On February 9, 1970, "The Doors" fifth studio album, "Morrison Hotel", was released.
So, "Morrison Hotel" is a real hotel in downtown Los-Angeles, where the front cover of "The Doors" fifth album was also shot. The album is also known as "Hard Rock Café" - as the name of the first side of the vinyl record, where the back cover was also shot - in the "Hard Rock Café" chain located on East 5th Street Los Angeles.
after being criticized following their previous album "The Soft Parade" released in 1969, the band left the psychedelia influences almost completely and returned to its roots, back to the blues. This sound change of the band really paid off, since "The Doors" got both critical and commercial success, when the album reached the top 5 in the US album chart and also became the band's highest charting album in the UK.
However, these impressive results were not reflected from the creative process. It can be said that on this album the band began it's "disintegration" process. Jim Morrison was involved in composing all the songs on the album and actually wrote about half of the album's songs on his own. However, the rest of the band could no longer bear him at that time. Rehearsals and recordings were not easy. Jim Morrison and guitarist Robby Krieger even got into a fight because Morrison insisted on giving writing credit for one of the songs to his friend from his film school days, since he helped him write it.
No singles or big hits were released from this album. However, although the album did not include any "hits", it had some good songs, in particular the amazing opening song, "Roadhouse Blues", which is undoubtedly holds a very high score in the band's rich repertoire. The song opens with the rough, sweeping and catchy guitar riff, accompanied by session bass player Lonnie Mack, playing over Ray Manzarek's piano bass. John Sebastian's from the band "Lovin 'Spoonful" plays harmonica on this song that undoubtedly sets the tone for the blues-rock style that dominates the rest of the album.
True, "Roadhouse Blues" is probably the highlight of this album, which only gets weaker as it progress, but still this is one of the band's classic albums.
The album also includes two songs recorded during the sessions for band's previous albums: the first, "Indian Summer" which is one of the first songs the band recorded back in 1966 - while recording their debut album.

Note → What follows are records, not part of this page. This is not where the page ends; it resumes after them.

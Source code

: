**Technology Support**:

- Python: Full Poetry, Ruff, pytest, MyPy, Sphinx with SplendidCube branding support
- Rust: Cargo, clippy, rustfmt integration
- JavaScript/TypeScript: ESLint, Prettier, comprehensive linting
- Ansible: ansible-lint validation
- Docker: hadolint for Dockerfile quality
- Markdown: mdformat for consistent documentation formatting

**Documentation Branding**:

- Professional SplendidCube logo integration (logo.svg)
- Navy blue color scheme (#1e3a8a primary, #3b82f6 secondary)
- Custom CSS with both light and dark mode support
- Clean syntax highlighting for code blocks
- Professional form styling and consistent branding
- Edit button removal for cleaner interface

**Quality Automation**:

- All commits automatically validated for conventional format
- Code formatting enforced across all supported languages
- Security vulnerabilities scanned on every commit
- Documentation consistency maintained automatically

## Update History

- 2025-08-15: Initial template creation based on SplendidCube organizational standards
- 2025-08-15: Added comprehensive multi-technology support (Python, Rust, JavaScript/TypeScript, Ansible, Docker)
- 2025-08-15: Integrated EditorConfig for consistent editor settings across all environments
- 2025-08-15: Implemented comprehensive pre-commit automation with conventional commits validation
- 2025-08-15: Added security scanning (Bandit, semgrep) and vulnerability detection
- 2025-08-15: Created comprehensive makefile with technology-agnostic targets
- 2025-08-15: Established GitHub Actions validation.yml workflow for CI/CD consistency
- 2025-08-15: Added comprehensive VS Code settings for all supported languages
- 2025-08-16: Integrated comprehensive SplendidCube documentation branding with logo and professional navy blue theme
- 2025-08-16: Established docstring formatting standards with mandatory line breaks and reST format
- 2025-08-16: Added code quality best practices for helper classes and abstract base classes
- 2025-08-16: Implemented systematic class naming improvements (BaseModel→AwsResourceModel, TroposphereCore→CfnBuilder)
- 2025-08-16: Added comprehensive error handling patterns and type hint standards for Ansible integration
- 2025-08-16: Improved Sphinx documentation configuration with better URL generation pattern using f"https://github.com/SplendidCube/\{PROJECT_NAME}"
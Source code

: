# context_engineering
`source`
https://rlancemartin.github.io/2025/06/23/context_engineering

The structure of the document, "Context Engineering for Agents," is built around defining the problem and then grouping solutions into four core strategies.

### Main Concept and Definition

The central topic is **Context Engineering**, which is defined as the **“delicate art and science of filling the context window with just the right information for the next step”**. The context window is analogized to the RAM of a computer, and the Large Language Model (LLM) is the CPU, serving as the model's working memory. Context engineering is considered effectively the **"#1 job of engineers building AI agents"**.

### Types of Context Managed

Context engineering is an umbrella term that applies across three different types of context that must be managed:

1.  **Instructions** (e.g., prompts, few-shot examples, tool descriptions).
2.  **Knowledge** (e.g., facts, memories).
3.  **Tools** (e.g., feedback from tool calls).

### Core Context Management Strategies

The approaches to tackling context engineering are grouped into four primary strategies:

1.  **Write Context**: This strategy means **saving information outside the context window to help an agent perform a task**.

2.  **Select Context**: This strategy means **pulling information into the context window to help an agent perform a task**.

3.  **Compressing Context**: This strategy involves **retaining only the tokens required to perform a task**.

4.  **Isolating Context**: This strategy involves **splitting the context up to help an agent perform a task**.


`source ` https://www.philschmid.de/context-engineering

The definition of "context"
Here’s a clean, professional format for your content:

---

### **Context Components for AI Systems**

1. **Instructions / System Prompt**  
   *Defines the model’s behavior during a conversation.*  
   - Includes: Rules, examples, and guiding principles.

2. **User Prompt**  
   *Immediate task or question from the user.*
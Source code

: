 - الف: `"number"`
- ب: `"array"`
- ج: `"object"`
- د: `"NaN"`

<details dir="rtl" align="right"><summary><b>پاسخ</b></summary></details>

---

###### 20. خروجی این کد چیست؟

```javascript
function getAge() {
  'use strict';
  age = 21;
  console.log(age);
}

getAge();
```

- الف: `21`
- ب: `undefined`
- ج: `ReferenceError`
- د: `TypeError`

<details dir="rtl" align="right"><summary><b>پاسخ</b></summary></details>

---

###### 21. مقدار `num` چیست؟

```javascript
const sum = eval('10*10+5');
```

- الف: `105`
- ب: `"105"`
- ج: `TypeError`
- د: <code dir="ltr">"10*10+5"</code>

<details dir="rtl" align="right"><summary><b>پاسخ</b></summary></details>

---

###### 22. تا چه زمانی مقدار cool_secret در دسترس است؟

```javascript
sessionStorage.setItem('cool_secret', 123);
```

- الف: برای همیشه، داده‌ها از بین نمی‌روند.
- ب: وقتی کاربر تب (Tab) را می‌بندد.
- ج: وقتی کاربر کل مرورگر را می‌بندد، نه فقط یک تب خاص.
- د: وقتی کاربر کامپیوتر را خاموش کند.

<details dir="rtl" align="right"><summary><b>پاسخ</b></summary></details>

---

The song was influenced by a car accident that Jim Morrison witness as a four-year-old, when he was on his way to Mexico with his family. A number of Indians were killed in the accident and Morrison was quoted as saying that their souls left their bodies and jumped into his soul. The second song, "Waiting for the Sun" was recorded while recording the album "Waiting For The Sun", which was released in 1968, only the band did not like the way it sounded at the time and this time returned to work on it with more vigor and desire.
Other interesting songs:
The fourth track "Peace Frog" with Robbie Kreiger's funky guitar riff, written in the studio and includes the words "Blood in the streets of the town of New Haven" referring to Morrison's arrest on stage in New Haven in 1967.
The fifth track is "Blue Sunday", which is a pure ballad with the light organ by Ray Manzarek and the beautiful guitar sentences emanate from Robby Krieger's guitar.
The eighth song "The Spy" that takes the band as far as possible in terms of style, straight to the jazz nightclub scene. This song is just great. It's different from anything else "the Doors" have ever recorded. Jim Morrison's singing is beutiful and powerful, while the lyriucs walk the fine line between love and manipulation.